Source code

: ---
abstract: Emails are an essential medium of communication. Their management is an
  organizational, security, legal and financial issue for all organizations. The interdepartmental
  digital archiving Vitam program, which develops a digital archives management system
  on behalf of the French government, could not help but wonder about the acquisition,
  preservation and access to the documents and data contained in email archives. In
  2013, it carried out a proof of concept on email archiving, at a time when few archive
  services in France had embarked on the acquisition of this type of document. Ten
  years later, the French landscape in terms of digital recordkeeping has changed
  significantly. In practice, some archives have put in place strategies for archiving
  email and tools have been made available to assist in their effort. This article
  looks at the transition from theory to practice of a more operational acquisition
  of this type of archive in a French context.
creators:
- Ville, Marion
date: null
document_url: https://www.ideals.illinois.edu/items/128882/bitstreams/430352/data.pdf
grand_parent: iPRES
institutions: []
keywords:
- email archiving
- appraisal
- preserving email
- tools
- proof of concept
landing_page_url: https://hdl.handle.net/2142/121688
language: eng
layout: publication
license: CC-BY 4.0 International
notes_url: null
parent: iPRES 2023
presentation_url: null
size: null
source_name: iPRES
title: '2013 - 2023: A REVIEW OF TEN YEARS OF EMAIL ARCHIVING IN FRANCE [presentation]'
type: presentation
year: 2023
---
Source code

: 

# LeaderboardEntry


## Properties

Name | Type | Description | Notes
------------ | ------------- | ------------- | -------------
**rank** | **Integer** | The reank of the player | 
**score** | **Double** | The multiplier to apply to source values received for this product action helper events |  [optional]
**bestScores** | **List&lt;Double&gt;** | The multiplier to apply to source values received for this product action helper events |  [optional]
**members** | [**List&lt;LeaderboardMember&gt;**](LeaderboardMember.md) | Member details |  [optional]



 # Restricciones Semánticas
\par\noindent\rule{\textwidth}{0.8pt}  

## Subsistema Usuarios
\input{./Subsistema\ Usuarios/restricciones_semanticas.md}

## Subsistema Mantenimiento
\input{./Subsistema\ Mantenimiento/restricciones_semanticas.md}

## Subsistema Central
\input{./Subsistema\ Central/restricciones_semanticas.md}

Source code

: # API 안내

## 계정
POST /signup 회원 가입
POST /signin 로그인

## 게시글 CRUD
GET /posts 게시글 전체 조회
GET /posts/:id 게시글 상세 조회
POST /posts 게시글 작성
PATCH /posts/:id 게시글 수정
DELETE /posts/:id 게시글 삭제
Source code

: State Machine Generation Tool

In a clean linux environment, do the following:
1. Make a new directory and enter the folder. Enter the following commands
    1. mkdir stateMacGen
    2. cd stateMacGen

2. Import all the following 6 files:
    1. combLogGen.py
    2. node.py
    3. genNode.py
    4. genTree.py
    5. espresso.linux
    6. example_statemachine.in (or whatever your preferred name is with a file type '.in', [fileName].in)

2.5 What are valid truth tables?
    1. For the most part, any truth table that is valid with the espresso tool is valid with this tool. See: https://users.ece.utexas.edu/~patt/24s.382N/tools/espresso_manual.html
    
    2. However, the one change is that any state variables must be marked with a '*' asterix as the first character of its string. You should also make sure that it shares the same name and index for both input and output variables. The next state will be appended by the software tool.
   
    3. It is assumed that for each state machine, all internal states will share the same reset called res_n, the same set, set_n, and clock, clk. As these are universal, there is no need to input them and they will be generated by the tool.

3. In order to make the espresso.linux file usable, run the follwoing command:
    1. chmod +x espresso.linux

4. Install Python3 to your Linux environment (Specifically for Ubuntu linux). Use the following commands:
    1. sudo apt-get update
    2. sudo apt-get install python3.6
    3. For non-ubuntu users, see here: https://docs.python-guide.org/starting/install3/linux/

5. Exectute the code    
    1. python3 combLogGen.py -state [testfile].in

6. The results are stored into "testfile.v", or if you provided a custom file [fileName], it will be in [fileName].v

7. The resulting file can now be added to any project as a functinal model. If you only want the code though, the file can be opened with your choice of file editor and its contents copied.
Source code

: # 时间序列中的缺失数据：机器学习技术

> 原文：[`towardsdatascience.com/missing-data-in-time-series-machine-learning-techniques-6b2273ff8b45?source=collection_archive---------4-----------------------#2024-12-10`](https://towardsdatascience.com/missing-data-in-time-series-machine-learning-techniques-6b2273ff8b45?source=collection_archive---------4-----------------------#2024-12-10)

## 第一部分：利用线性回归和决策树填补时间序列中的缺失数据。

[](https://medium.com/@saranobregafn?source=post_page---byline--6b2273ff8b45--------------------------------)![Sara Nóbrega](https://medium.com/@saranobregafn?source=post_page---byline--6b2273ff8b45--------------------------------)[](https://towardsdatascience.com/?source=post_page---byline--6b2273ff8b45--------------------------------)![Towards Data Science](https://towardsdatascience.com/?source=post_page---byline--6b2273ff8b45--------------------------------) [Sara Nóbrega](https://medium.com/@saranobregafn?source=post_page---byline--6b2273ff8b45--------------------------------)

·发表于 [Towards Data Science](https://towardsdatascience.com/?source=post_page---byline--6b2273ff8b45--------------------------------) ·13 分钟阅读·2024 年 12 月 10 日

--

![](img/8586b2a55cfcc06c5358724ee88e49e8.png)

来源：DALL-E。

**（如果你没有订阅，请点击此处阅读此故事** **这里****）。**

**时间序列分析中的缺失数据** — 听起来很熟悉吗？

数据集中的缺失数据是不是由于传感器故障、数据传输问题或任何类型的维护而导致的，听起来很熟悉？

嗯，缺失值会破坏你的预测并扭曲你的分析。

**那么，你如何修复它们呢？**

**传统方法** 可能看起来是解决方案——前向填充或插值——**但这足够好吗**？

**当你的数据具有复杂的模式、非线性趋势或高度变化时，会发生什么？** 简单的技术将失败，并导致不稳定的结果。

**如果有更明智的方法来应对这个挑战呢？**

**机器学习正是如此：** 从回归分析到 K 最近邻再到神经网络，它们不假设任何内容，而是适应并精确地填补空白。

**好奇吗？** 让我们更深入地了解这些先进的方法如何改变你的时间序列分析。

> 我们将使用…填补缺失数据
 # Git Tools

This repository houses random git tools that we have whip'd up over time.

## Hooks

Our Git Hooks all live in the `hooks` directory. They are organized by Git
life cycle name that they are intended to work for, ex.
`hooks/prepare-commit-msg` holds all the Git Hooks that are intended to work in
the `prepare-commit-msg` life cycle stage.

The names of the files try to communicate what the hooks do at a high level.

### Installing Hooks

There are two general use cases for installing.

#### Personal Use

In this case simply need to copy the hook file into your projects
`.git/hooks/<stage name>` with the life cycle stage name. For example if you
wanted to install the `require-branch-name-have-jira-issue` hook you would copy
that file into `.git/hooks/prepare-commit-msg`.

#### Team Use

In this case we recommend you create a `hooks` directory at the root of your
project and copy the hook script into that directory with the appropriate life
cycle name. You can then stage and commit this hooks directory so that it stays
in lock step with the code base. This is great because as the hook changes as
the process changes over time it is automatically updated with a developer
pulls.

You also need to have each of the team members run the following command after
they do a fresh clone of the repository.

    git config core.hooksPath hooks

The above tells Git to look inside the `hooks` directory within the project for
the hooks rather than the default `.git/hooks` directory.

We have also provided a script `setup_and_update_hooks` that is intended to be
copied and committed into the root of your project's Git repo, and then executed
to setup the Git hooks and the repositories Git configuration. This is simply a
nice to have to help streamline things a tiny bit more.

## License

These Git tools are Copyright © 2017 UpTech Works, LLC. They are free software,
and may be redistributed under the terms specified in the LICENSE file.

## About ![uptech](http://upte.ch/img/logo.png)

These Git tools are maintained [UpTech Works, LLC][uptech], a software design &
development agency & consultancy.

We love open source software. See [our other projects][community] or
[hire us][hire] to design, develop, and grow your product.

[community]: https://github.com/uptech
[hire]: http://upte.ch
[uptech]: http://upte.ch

====================

Everything from the line with "the process changes" through the last line of the data is to be retyped verbatim, with no other text.

the process changes over time it is automatically updated with a developer
pulls.

You also need to have each of the team members run the following command after
they do a fresh clone of the repository.

    git config core.hooksPath hooks

The above tells Git to look inside the `hooks` directory within the project for
the hooks rather than the default `.git/hooks` directory.

We have also provided a script `setup_and_update_hooks` that is intended to be
copied and committed into the root of your project's Git repo, and then executed
to setup the Git hooks and the repositories Git configuration. This is simply a
nice to have to help streamline things a tiny bit more.

## License

These Git tools are Copyright © 2017 UpTech Works, LLC. They are free software,
and may be redistributed under the terms specified in the LICENSE file.

## About ![uptech](http://upte.ch/img/logo.png)

These Git tools are maintained [UpTech Works, LLC][uptech], a software design &
development agency & consultancy.

We love open source software. See [our other projects][community] or
[hire us][hire] to design, develop, and grow your product.

[community]: https://github.com/uptech
[hire]: http://upte.ch
[uptech]: http://upte.ch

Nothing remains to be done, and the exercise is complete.